INPUT

********

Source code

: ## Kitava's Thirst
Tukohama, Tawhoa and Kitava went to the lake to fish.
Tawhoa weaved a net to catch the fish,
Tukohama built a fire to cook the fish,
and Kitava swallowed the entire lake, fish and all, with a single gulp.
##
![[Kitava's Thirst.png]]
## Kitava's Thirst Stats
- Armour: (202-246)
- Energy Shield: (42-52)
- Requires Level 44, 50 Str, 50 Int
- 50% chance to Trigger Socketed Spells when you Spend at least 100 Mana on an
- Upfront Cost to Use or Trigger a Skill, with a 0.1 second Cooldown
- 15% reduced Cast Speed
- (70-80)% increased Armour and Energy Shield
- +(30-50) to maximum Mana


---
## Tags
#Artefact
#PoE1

********

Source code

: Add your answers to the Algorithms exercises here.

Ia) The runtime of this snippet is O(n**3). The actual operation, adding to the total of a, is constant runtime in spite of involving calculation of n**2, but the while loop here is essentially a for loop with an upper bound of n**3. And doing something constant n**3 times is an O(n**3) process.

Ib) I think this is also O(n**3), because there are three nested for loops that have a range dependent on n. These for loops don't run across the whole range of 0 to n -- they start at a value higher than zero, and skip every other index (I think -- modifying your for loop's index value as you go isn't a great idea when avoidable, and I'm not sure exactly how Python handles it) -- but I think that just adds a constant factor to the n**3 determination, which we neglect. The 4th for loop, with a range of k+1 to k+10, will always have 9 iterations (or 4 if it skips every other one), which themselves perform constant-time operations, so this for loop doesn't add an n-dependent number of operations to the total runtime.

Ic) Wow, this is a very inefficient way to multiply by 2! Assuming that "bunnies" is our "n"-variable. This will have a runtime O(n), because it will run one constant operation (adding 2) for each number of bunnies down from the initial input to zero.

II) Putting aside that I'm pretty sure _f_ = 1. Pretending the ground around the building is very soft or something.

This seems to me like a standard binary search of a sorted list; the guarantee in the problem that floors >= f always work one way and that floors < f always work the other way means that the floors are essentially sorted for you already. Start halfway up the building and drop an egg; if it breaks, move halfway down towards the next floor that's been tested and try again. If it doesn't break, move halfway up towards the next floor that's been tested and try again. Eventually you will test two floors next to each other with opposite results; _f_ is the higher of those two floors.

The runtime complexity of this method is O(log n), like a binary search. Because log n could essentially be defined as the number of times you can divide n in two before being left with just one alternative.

********

WHAT IS BEING ASKED
Could you filter the entries above for lines holding the string "Armour" and copy them?

YOUR SOLUTION
- Armour: (202-246)
- (70-80)% increased Armour and Energy Shield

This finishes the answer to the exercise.